*Items from a dataset*
* * *
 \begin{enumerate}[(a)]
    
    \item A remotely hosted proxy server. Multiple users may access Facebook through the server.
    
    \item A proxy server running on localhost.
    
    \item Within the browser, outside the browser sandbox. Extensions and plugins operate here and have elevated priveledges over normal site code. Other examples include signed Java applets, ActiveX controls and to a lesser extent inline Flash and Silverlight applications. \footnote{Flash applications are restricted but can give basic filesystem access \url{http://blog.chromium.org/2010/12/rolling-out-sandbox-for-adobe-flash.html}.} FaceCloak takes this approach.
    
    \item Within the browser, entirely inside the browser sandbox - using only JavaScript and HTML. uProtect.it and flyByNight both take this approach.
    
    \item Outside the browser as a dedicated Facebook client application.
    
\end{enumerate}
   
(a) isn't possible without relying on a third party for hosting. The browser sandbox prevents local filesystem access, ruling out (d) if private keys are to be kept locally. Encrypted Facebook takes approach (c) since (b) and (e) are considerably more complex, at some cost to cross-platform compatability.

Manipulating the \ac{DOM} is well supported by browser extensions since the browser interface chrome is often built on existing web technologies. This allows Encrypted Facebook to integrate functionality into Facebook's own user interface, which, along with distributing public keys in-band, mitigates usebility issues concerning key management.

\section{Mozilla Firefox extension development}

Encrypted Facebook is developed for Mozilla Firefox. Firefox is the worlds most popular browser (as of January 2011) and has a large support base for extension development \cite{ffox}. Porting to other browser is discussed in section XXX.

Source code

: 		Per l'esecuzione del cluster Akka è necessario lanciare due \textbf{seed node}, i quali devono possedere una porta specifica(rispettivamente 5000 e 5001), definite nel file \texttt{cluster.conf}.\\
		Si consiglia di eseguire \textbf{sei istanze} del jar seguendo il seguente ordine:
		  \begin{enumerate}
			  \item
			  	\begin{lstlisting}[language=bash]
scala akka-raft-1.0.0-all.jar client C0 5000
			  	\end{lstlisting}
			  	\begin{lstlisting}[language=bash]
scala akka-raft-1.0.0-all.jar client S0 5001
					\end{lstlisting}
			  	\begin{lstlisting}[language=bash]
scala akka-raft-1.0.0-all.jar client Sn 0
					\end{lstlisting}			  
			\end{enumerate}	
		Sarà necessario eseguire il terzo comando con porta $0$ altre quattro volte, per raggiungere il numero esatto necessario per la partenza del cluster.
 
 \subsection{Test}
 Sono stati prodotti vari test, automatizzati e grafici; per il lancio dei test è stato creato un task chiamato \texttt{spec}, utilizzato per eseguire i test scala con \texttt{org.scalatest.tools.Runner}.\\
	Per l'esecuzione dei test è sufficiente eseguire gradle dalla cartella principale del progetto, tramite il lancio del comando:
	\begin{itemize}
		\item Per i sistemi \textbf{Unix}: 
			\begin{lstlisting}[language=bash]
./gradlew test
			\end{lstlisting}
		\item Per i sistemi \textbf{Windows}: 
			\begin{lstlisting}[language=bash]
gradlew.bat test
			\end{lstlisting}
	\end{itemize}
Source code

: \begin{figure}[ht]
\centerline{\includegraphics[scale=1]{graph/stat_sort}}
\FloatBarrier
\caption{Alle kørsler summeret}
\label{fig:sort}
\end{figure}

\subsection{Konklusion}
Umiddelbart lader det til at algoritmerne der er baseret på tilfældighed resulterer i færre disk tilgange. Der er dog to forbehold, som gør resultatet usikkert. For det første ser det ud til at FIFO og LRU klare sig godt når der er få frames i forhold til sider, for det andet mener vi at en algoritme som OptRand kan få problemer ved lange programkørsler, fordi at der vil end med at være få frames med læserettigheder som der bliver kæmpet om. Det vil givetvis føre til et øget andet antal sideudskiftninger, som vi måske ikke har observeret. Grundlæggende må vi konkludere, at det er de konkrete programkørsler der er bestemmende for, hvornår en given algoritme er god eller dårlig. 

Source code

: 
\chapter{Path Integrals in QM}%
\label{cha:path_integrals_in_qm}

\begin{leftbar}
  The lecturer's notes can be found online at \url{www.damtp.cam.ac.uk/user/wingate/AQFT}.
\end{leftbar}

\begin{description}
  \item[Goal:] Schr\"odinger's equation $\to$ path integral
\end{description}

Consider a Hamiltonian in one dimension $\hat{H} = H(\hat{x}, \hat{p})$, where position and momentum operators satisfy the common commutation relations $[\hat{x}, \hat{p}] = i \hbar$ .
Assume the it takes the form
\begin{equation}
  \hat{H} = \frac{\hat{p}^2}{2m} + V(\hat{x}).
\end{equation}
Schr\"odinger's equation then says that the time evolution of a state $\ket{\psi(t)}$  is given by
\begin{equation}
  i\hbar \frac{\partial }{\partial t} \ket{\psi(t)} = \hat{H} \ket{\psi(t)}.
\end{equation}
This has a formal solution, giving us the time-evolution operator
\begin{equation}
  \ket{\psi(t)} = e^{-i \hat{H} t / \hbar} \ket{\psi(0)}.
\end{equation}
* * *
*The problem*
Your task is to list each line of the records with the word "esecuzione".

*Answer*
: 		Per l'esecuzione del cluster Akka è necessario lanciare due \textbf{seed node}, i quali devono possedere una porta specifica(rispettivamente 5000 e 5001), definite nel file \texttt{cluster.conf}.\\
	Per l'esecuzione dei test è sufficiente eseguire gradle dalla cartella principale del progetto, tramite il lancio del comando:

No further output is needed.